Kara made these Caramel Apple Cider Cookies a couple weeks ago. She brought one over for me to try and suggested I put it in the microwave for 10 seconds before taking a bite. Oh Em Gee!! It was delicious!
Here in Chicago it got cold fast. Only a few weeks ago it was warm and sunny, now it is really windy, cold, wet and gloomy. It’s the kind of weather that warrants a piping hot apple cider. But wait a minute! This is even better. It tastes just like hot apple cider but instead it’s a soft, caramel-y cookie.
This is one of the best cookies I’ve ever eaten (and I’ve eaten A LOT), and the most perfect fall cookie recipe. The cinnamon, the caramel, the apple cider…it all screams FALL! Bring these to work and impress your coworkers or bring them to your Thanksgiving gathering and impress all the guests. Or even better make them for nobody but you and impress yourself.
Yield: Approximately 4 dozen
1 cup unsalted butter, softened
1 cup granulated sugar
½ teaspoon salt
1 (7.4 ounce) box Alpine Spiced Apple Cider Original Instant Drink Mix (not sugar free)
1 teaspoon vanilla (we used vanilla bean paste)
1 teaspoon baking soda
½ teaspoon baking powder
1 teaspoon cinnamon
3 cups all-purpose flour
1 (14 ounce bag) Kraft Caramels, unwrapped
Preheat oven to 350 degrees F. Line baking sheets with parchment paper.

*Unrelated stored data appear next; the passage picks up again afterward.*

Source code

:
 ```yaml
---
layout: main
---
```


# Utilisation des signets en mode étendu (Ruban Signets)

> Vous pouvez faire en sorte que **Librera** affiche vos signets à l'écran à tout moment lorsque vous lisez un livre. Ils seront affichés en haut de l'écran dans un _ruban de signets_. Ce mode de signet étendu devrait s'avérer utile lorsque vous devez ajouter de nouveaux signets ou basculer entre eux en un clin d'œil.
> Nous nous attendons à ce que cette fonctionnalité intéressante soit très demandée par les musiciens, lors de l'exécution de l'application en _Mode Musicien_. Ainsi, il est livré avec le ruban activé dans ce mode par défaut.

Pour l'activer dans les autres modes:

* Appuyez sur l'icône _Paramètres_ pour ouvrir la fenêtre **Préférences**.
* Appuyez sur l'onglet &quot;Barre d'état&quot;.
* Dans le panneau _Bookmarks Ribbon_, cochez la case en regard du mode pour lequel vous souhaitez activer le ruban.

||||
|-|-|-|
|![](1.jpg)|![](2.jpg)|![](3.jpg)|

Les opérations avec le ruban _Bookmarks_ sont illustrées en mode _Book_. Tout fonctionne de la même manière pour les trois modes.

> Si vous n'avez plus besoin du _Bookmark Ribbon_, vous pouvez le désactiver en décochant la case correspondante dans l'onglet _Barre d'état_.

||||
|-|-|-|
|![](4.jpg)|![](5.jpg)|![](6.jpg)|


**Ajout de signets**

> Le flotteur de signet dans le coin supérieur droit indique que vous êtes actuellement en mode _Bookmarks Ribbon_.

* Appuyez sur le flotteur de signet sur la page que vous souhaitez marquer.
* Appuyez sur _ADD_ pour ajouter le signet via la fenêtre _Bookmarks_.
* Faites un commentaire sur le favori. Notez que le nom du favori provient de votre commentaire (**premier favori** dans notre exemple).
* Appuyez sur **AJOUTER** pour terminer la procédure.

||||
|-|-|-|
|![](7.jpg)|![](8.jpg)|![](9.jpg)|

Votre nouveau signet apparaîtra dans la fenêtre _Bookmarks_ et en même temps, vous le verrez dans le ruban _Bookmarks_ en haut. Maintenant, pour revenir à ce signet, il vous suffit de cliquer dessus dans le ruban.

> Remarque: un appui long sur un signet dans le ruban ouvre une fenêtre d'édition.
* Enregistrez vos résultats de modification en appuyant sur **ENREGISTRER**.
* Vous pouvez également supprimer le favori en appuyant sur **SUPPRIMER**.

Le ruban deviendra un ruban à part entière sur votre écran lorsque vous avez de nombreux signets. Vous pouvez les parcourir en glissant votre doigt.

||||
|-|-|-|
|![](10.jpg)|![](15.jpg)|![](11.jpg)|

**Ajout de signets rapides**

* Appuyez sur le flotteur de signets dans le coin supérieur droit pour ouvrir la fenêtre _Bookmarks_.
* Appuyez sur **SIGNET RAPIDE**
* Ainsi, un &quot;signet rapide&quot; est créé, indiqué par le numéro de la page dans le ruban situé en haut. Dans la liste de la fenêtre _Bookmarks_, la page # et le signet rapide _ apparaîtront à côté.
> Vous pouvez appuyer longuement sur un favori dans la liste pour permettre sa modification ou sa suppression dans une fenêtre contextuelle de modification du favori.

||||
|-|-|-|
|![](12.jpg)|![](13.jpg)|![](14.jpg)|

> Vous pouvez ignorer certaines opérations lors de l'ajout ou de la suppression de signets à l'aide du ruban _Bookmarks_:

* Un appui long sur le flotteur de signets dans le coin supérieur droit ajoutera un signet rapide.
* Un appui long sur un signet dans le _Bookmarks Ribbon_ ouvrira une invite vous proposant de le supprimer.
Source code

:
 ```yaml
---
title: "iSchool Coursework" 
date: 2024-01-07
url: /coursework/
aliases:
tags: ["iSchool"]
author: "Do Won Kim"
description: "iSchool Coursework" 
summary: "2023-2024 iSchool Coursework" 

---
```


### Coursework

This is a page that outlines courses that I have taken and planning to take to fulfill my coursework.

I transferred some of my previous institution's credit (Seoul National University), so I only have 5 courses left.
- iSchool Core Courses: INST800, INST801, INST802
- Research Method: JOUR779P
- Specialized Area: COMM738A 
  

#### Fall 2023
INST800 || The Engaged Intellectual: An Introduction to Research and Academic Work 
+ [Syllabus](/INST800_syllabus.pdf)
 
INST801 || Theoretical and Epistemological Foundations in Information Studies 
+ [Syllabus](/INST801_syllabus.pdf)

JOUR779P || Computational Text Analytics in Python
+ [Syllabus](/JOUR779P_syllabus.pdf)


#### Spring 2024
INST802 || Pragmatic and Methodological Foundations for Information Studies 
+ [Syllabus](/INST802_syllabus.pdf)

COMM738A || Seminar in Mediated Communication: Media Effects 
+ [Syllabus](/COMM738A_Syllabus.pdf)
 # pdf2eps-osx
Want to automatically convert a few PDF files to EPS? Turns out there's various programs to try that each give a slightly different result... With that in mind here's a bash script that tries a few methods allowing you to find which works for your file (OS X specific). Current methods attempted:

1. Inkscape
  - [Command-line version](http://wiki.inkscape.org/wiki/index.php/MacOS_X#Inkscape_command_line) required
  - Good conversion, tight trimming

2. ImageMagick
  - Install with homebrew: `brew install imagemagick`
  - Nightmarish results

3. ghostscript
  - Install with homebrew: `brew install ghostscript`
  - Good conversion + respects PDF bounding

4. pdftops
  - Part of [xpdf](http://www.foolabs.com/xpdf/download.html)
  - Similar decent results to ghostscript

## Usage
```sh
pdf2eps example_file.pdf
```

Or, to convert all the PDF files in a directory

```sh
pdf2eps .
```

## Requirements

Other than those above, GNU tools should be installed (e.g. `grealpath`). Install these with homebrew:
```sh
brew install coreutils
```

In a small bowl, whisk together flour, baking soda, baking powder and cinnamon. In the bowl of a stand mixer fitted with the paddle attachment, cream butter, sugar, salt and all 10 packages of apple cider drink mix until smooth and fluffy. Beat in the eggs one at a time, scraping down the bowl as needed. Mix in the vanilla. Gradually add the dry ingredients from the small bowl into the creamed butter mixture attached to the stand mixer. Mix everything together until just combined.
Scoop dough into balls about 2 tablespoons each. Flatten the dough in the palm of your hand and add a caramel in the center (we also made smaller cookies by cutting the caramel in half at this point and they came out fine). Make sure the caramel is covered completely and roll the dough back into a ball placing them on the baking sheets about 3 inches apart.
Bake for 12-14 minutes. You want the cookies to be lightly golden around the edges. After you remove the baking sheet from the oven, carefully slide the parchment paper off of it and onto the counter. Allow cookies to partially cool on the parchment paper. When cookies have firmed but are still slightly warm, carefully remove them by twisting the parchment paper. Allow them to finish cooling upside down on a cooling rack.